Once you have decided on a concept and are ready to begin writing the script, the first thing you should do is figure out how much it’s going to cost you. That means everything. From equipment, props, wardrobe, makeup, location or permit fees, and travel arrangements when applicable – just to name a few things you should have on your checklist.

In a nutshell, the budget of your project should include every expense you foresee as a necessity in making and promoting the film.

Typically, the budget has two classifications – principal and background. The principal budget consists of every vital piece used to produce the film and will be the higher dollar amount in comparison to the background budget. So principal actor salaries (anyone with a speaking role), equipment and location expenses, special effects, etc would all fall under the principal budget. The background budget would include expenses for extras, supplementary crew members, and anything else having to do with the background production of the film.

Unless you’re working on a studio project, the principal budget will be your primary focus for finding financiers… which brings me to my next point.

Where to find the money for your budget.



You know when you’re watching the credits at the end of a movie and you see all those names listed as “Executive Producer”? Yeah, those are the big wigs with deep pockets that financed the film.

Of course, working on a low budget project, you most likely won’t find an executive producer outside of yourself or granny.

With this in mind, make sure you have a realistic outlook on what you plan to shoot and what you are actually able to shoot. For example, if you live in Wisconsin and your project is about a guy lost in the Amazon, you are probably going to have a hard time finding anywhere that looks like the Amazon in that region. Instead, alter the concept to something like a guy lost in the Siberian wilderness or frozen tundra of Antarctica to ease the stress of finding an appealing location. 

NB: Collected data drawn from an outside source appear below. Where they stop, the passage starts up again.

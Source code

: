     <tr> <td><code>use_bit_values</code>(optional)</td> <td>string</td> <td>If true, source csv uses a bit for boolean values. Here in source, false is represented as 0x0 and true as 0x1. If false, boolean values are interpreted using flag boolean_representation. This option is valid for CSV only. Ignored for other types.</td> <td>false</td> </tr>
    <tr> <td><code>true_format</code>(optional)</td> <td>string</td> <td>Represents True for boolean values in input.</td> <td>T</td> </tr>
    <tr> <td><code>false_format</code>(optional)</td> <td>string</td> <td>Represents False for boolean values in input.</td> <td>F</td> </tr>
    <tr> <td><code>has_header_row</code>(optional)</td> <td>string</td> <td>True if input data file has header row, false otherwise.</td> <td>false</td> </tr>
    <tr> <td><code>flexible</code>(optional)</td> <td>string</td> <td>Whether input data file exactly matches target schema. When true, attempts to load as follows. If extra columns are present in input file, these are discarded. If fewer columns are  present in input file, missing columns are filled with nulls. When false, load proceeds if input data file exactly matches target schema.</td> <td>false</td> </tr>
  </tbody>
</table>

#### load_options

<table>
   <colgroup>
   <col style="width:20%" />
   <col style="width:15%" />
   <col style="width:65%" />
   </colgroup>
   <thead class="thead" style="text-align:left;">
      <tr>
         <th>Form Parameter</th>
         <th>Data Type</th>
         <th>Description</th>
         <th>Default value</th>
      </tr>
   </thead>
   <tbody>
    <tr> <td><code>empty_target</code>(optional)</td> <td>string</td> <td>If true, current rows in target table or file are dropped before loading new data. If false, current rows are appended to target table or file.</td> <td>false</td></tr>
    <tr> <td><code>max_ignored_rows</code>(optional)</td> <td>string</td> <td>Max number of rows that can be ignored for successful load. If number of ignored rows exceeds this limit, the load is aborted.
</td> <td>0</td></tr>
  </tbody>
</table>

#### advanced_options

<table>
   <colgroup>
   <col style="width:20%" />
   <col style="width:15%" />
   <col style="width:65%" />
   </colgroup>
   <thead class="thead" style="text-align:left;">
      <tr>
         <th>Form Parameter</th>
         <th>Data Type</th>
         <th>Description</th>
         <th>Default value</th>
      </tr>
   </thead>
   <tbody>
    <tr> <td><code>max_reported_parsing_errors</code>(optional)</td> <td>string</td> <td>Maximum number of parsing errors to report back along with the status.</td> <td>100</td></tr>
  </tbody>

As a writer, I myself have made the mistake of getting lost in the most gripping storyline that I overlook the reality of the filmmaking process. It is a tedious one, and going into it without a firm grasp on knowing exactly what to shoot will make for an insurmountable headache accompanied by overbearing stress.

This leads me to the next topic of this Part I guide to low budget filmmaking – planning.



Like legendary Steelers coach Chuck Noll said, “Pressure is only what you feel when you don’t know what you’re doing.” And if you don’t know what you’re doing when the cameras are ready to roll on the first day of production, you’re definitely going to be under a lot of pressure.

I have come to the realization of being able to effectively coordinate time and people in the same location is essential to running a smooth production. However, this is no easy task when you are working with cast and crew members that most likely are not getting paid.

The best way to get everyone on the same page is by providing a thorough script, holding a read-through of the script with all cast and crew, and altering the script to cater to location accessibility prior to the start date of production.

Notice, I said the word script a lot there, and for good reason.

The script is the backbone of every low, medium, and high dollar project. If the script is not good, your cast will surely not give a good performance. If the script is too long, you surely will exhaust yourself trying to wrap up production. And if the script calls for unattainable locations and special effects, your script is surely to be impossible to shoot.

Notice, I said the word surely a lot there – that’s because a shitty script will surely deliver a shitty film.

It can be difficult to write a script for a low budget film if you despise the realm of print, but do not let this stop you from writing the script yourself. A good rule of thumb when writing a screenplay you plan to produce is to make sure your scene locations are easy to access. If your script calls for a space you end up having to rent, be sure to check the rates of all the places that would suffice.

All in all, when it comes to planning, stick to the script. It’s your production rubric, and without it, you’re sure to fail.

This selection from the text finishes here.